■ Work instruction ■
Output, word for word, the lines of this listing that fall between the line with "状态 | 预计时间 |" and the line with "- [ ] 其他controllers", counting both of those lines, and no others.
★ ★ ★ ★
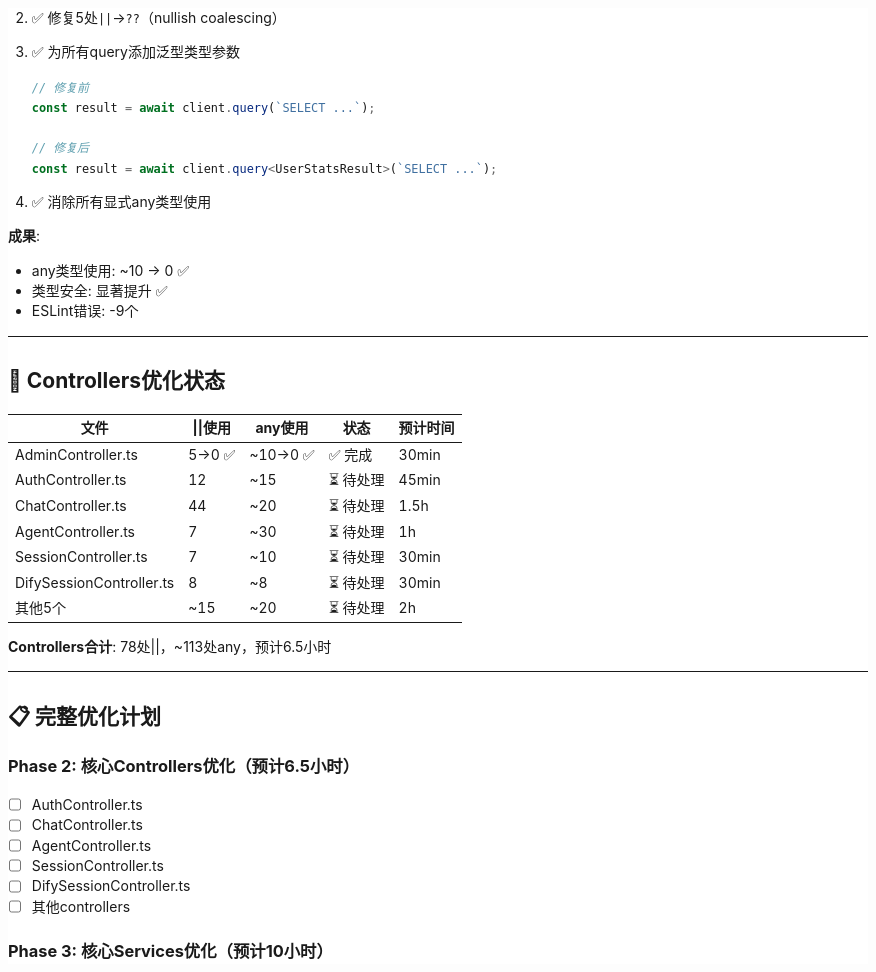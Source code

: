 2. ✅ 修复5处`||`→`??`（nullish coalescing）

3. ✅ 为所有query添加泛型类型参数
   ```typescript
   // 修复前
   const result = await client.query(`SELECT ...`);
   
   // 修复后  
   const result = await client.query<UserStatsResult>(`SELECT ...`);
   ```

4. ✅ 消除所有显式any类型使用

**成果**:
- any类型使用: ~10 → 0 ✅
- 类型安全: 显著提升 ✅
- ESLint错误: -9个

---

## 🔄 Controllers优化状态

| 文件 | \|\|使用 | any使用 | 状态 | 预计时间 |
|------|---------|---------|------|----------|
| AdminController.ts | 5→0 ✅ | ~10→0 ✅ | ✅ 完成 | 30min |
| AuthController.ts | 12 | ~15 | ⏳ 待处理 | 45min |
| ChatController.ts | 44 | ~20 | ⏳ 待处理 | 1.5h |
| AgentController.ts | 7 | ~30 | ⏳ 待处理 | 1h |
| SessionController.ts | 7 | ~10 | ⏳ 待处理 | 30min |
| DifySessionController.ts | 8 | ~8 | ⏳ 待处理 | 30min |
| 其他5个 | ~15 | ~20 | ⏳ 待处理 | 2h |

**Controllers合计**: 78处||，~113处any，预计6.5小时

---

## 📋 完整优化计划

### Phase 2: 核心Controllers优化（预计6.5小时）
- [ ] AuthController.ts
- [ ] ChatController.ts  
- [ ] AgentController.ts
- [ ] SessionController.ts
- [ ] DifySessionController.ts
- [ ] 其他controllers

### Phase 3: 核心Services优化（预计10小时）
★ ★ ★ ★
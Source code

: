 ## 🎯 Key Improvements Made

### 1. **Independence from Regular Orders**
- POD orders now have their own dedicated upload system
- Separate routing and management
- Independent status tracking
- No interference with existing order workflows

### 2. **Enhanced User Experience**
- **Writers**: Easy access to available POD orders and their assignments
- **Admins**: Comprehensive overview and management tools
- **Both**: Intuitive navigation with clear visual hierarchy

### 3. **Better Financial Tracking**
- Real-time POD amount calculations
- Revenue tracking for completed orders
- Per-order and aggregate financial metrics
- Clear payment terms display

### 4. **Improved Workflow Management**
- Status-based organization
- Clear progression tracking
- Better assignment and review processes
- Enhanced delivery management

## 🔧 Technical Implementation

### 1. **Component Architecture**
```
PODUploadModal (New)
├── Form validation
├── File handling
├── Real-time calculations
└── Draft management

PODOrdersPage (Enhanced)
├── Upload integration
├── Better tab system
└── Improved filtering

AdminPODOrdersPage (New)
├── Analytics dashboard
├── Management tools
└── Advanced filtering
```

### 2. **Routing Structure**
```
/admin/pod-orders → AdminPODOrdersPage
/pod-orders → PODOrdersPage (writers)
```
★ ★ ★ ★
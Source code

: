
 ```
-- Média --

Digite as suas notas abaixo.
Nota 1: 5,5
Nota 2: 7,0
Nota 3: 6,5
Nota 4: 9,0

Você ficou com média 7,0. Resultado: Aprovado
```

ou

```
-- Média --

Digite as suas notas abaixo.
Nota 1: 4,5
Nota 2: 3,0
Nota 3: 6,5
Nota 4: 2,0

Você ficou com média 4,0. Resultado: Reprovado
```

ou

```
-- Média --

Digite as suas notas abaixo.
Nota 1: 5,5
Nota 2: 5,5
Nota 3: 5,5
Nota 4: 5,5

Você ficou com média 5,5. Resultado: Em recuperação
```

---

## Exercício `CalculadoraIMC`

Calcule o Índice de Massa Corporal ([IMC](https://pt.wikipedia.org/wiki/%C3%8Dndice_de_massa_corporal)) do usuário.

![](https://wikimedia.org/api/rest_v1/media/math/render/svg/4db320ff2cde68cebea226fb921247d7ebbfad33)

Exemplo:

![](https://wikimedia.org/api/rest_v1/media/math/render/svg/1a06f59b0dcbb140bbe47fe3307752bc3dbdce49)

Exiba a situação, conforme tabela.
★ ★ ★ ★
■ Response to the task ■
| 文件 | \|\|使用 | any使用 | 状态 | 预计时间 |
|------|---------|---------|------|----------|
| AdminController.ts | 5→0 ✅ | ~10→0 ✅ | ✅ 完成 | 30min |
| AuthController.ts | 12 | ~15 | ⏳ 待处理 | 45min |
| ChatController.ts | 44 | ~20 | ⏳ 待处理 | 1.5h |
| AgentController.ts | 7 | ~30 | ⏳ 待处理 | 1h |
| SessionController.ts | 7 | ~10 | ⏳ 待处理 | 30min |
| DifySessionController.ts | 8 | ~8 | ⏳ 待处理 | 30min |
| 其他5个 | ~15 | ~20 | ⏳ 待处理 | 2h |

**Controllers合计**: 78处||，~113处any，预计6.5小时

---

## 📋 完整优化计划

### Phase 2: 核心Controllers优化（预计6.5小时）
- [ ] AuthController.ts
- [ ] ChatController.ts  
- [ ] AgentController.ts
- [ ] SessionController.ts
- [ ] DifySessionController.ts
- [ ] 其他controllers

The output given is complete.